We conducted and reported this systematic review in accordance with the Preferred Reporting Items for Systematic Reviews and Meta-Analyses (PRISMA) statement.21
PubMed, Medline, Embase, and Cinahl databases were searched from the earliest available date to February 2015, limited to studies in humans and the English language. The Medical Subject Heading (MeSH) database was used to retrieve all articles related to exercise training and FMD in overweight or obese children and adolescents. MeSH terms used were “obesity” OR “overweight” OR “child” OR “adolescent” OR “atherosclerosis” and their related terms. Text words used in conjunction with the MeSH terms were (“exercise training” OR “physical training” OR “exercise” OR “exercise intervention”) AND (“arterial function” OR “vascular function” OR “vascular dysfunction” OR “flow-mediated dilation” OR “endothelium-dependent dilation”). Reference lists of retrieved articles were also searched for other relevant studies.
Study Inclusion Criteria
Studies were considered eligible for inclusion if they met criteria regarding population, intervention, comparator, outcomes, and study design. Participants were required to be obese or overweight children or adolescents (according to age- and gender-specific criteria) who completed an exercise intervention using aerobic exercise training of ≥6 weeks in the form of a randomized controlled trial (individual or cluster). Studies that included exercises additional to aerobic exercise training, such as resistance training or agility training, were also considered. A nonexercise comparator or control group was required for study inclusion. The measurement of FMD was necessary.

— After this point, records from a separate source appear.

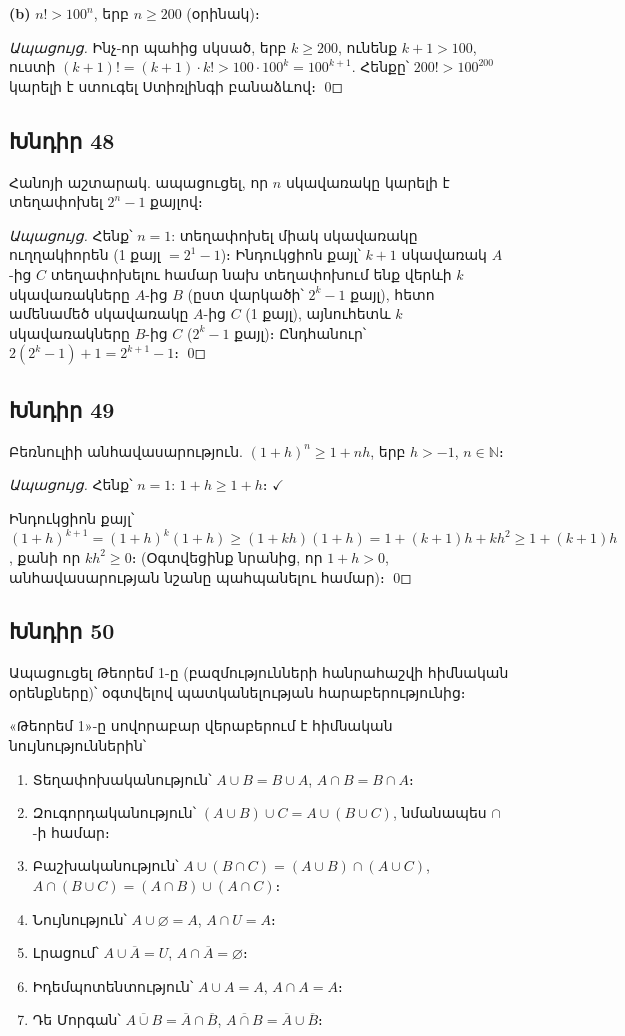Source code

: \textbf{(b)} $n! > 100^n$, երբ $n \ge 200$ (օրինակ)։

\textit{Ապացույց.} Ինչ-որ պահից սկսած, երբ $k \ge 200$, ունենք $k + 1 > 100$, ուստի $(k+1)! = (k+1) \cdot k! > 100 \cdot 100^k = 100^{k+1}$. Հենքը՝ $200! > 100^{200}$ կարելի է ստուգել Ստիռլինգի բանաձևով։ \qed

\subsection*{Խնդիր 48}
Հանոյի աշտարակ. ապացուցել, որ $n$ սկավառակը կարելի է տեղափոխել $2^n - 1$ քայլով։

\textit{Ապացույց.} Հենք՝ $n=1$: տեղափոխել միակ սկավառակը ուղղակիորեն (1 քայլ $= 2^1 - 1$)։
Ինդուկցիոն քայլ՝ $k+1$ սկավառակ $A$-ից $C$ տեղափոխելու համար նախ տեղափոխում ենք վերևի $k$ սկավառակները $A$-ից $B$ (ըստ վարկածի՝ $2^k - 1$ քայլ), հետո ամենամեծ սկավառակը $A$-ից $C$ (1 քայլ), այնուհետև $k$ սկավառակները $B$-ից $C$ ($2^k - 1$ քայլ)։ Ընդհանուր՝ $2(2^k-1)+1 = 2^{k+1}-1$։ \qed

\subsection*{Խնդիր 49}
Բեռնուլիի անհավասարություն. $(1+h)^n \ge 1 + nh$, երբ $h > -1$, $n \in \mathbb{N}$։

\textit{Ապացույց.} Հենք՝ $n=1$: $1+h \ge 1+h$։ $\checkmark$

Ինդուկցիոն քայլ՝ $(1+h)^{k+1} = (1+h)^k(1+h) \ge (1+kh)(1+h) = 1 + (k+1)h + kh^2 \ge 1 + (k+1)h$,
քանի որ $kh^2 \ge 0$։ (Օգտվեցինք նրանից, որ $1+h > 0$, անհավասարության նշանը պահպանելու համար)։ \qed

\subsection*{Խնդիր 50}
Ապացուցել Թեորեմ 1-ը (բազմությունների հանրահաշվի հիմնական օրենքները)՝ օգտվելով պատկանելության հարաբերությունից։

«Թեորեմ 1»-ը սովորաբար վերաբերում է հիմնական նույնություններին՝
\begin{enumerate}
  \item Տեղափոխականություն՝ $A \cup B = B \cup A$, $A \cap B = B \cap A$։
  \item Զուգորդականություն՝ $(A \cup B) \cup C = A \cup (B \cup C)$, նմանապես $\cap$-ի համար։
  \item Բաշխականություն՝ $A \cup (B \cap C) = (A \cup B) \cap (A \cup C)$, $A \cap (B \cup C) = (A \cap B) \cup (A \cap C)$։
  \item Նույնություն՝ $A \cup \varnothing = A$, $A \cap U = A$։
  \item Լրացում՝ $A \cup \overline{A} = U$, $A \cap \overline{A} = \varnothing$։
  \item Իդեմպոտենտություն՝ $A \cup A = A$, $A \cap A = A$։
  \item Դե Մորգան՝ $\overline{A \cup B} = \overline{A} \cap \overline{B}$, $\overline{A \cap B} = \overline{A} \cup \overline{B}$։
\end{enumerate}

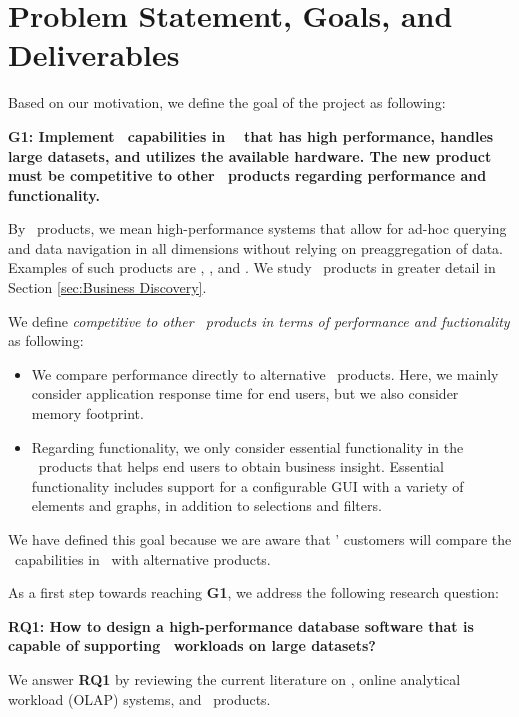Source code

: \section{Problem Statement, Goals, and Deliverables}
\label{sec:problem-statement-and-goals}
Based on our motivation, we define the goal of the project as following: 

\textbf{G1: Implement \bd~capabilities in \genusSoftware~ that has high performance, handles large datasets, and utilizes the available hardware. The new product must be competitive to other \bd~products regarding performance and functionality.}

By \bd~products, we mean high-performance systems that allow for ad-hoc querying and data navigation in all dimensions without relying on preaggregation of data. Examples of such products are \qlikview, \tableau, and \powerpivot. We study \bd~products in greater detail in Section \ref{sec:Business Discovery}.

We define \textit{competitive to other \bd~products in terms of performance and fuctionality} as following:
\begin{itemize}
  \item We compare performance directly to alternative \bd~products. Here, we mainly consider application response time for end users, but we also consider memory footprint.
  \item Regarding functionality, we only consider essential functionality in the \bd~products that helps end users to obtain business insight. Essential functionality includes support for a configurable GUI with a variety of elements and graphs, in addition to selections and filters.
\end{itemize}

We have defined this goal because we are aware that \genus' customers will compare the \bd~capabilities in \genusSoftware~with alternative products. 

As a first step towards reaching \textbf{G1}, we address the following research question:

\textbf{RQ1: How to design a high-performance database software that is capable of supporting \bd~workloads on large datasets?} 

We answer \textbf{RQ1} by reviewing the current literature on \bi, online analytical workload (OLAP) systems, and \bd~products.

We excluded editorials, opinions, studies not published in a peer-reviewed journal, and studies available only as meeting abstracts.
Study Selection Process
All abstracts retrieved were screened, and clearly irrelevant studies were excluded. Full texts of all potentially eligible studies were examined. Supplemental Table 3 includes studies that were excluded after full-text examination. Figure 1 outlines the study selection process from initial search to inclusion.
Data were extracted by using a standardized data extraction form. Patient characteristics (age, gender, and overweight/obesity classification), intervention (exercise mode, frequency, duration, intensity, and supervision), control/comparator groups, methodological quality, and key outcomes were noted. Corresponding authors were contacted for information not available in the journal article.
Risk of Bias Assessment
Methodological quality of all studies was assessed by 2 independent reviewers using a modified Physiotherapy Evidence Base Database (PEDro) 10-point scale. One point was awarded for each criterion met (Fig 2). The average score was recorded when a discrepancy was noted.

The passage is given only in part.